LinqRewrite.Core.SimpleList.SimpleList<int> Method1_ProceduralLinq1f8fb1c9fae84db893c40020de93beee(int[] arr, int q)
{
    if (arr == null)
        throw new System.InvalidOperationException("Invalid null object");
    int current = 0;
    int log = LinqRewrite.Core.IntExtensions.Log2((uint)arr.Length) - 3;
    log -= log % 2;
    int currentLength = 8;
    int[] currentArray = new int[8];
    indexer = 0;
    for (; indexer < arr.Length; indexer += 1)
    {
        if (!(arr[indexer] > q))
            continue;
        if (current >= currentLength)
            LinqRewrite.Core.EnlargeExtensions.LogEnlargeArray(2, arr.Length, ref currentArray, ref log, out currentLength);
        currentArray[current] = 3 + arr[indexer];
        current++;
    }

    LinqRewrite.Core.SimpleList<int> result = new LinqRewrite.Core.SimpleList<int>();
    result.Items = currentArray;
    result.Count = current;
    return result;
}

**New rewrite way based on array enlarging. There is more code generated, but there are fewer allocations of a new array, and a lot less bounds checks

Also there were added a lot of optimizations as lambda inlining, math simplifier, algoritm choosing according to input, expression simplifier or runtime controls disabling.

Not rewritten

If you need to exclude a specific method, class or struct, apply a [NoRewrite] attribute before that method, class or struct and LinqRewriter will left it intact.

[NoRewrite]
public void Method1()
{
    var arr = new[] { 1, 2, 3, 4 };
    var q = 2;
    var res = arr.Where(x => x > q).Select(x => x + 3).ToList();
}

Further optimization

If you ensure conditions of operators you can use Unchecked() operator or UncheckedLinq attribute to disable runtime controls. Runtime controls disabling increases performance, because with provided valid data without valid checks you can create simpler algorithms. You can disable checks with Unchecked operator or UncheckedLinq attribute before method or class.

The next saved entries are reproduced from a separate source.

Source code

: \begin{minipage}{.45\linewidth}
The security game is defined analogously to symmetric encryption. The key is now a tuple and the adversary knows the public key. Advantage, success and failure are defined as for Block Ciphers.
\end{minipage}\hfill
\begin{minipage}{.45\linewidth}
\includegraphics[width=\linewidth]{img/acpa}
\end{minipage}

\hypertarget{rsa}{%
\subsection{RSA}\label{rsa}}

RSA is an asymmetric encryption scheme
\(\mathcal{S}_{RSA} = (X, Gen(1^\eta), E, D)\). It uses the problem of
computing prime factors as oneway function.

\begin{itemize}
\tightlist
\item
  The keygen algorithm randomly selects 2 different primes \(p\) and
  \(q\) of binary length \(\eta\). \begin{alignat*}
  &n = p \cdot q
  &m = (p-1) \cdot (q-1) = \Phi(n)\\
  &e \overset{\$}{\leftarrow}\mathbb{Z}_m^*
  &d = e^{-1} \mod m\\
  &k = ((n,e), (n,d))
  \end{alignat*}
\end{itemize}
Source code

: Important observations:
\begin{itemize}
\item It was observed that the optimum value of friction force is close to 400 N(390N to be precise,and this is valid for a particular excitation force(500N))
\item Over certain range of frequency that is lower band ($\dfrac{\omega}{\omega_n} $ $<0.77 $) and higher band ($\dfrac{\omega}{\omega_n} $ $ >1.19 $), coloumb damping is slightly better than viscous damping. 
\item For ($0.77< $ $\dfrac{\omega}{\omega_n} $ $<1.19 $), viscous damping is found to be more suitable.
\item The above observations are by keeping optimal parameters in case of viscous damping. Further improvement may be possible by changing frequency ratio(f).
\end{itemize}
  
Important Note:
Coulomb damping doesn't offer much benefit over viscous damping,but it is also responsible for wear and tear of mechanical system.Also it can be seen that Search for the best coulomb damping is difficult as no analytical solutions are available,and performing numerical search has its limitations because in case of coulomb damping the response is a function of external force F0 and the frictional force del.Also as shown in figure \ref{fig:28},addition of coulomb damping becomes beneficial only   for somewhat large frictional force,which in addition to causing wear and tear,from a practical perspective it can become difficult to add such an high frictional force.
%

You can use grouped enumeration. In grouped enumeration are data enumerated by groups and then will be over small group of data calculated some aggregation (for example you can calculate sum of three consecutive numbers in source like source[x]+source[x+1]+source[x+2], which reduces iterations count and increases speed of simple expression). After aggregation of groups you must aggregate also the remaining elements. In code bellow is calculated sum by groups of 10.

[Unchecked]
public int ArrayGroupedSum(int[] source)
{
    var sum = ExtendedLinq.Range(0, source.Length / 10, 10)
        .Sum(x => source.Skip(x).Take(10).Sum());
    return sum + source.Skip(source.Length / 10 * 10).Sum();
}

Also you can use SIMD operations (single instruction multiple data). From .NET Framework 4.6.2 and .NET Core provides support of Vector operation. When you are calculating sum, source is divided into vectors (n numbers). Size of vector depends on architecture (for example 128 bit vector). When summing int values as vector, there are taken 4 values as vector, another 4 values are added to them with increased speed. After vector summation you must sum the result vector itself and also the remaining elements, but for large amount of data it is quite effective. Example of vector summation is shown bellow.

[Unchecked]
public int ArraySIMDSum(int[] source)
{
    var simdLength = Vector<int>.Count;
    var vectorSum = ExtendedLinq.Range(0, source.Length / simdLength, simdLength)
        .Aggregate(Vector<int>.Zero, (x, y) => Vector.Add(x, new Vector<int>(source, y)));
        
    return Enumerable.Range(0, simdLength).Sum(i => vectorSum[i])
        + source.Skip(source.Length / simdLength * simdLength).Sum();
}

Implementation

LinqRewrite starts with parser of argumets which runs one of two different modes of program. When there is lesser number of arguments than 2, there are no arguments, or there is argument -h or --help, there will be displayed help of LinqRewrite. If there are more or equal to two arguments, first argument will be processed as name of file (can be also project or solution) and LinqRewrite will rewrite the code and copy all relevant files to path specified in the second argument.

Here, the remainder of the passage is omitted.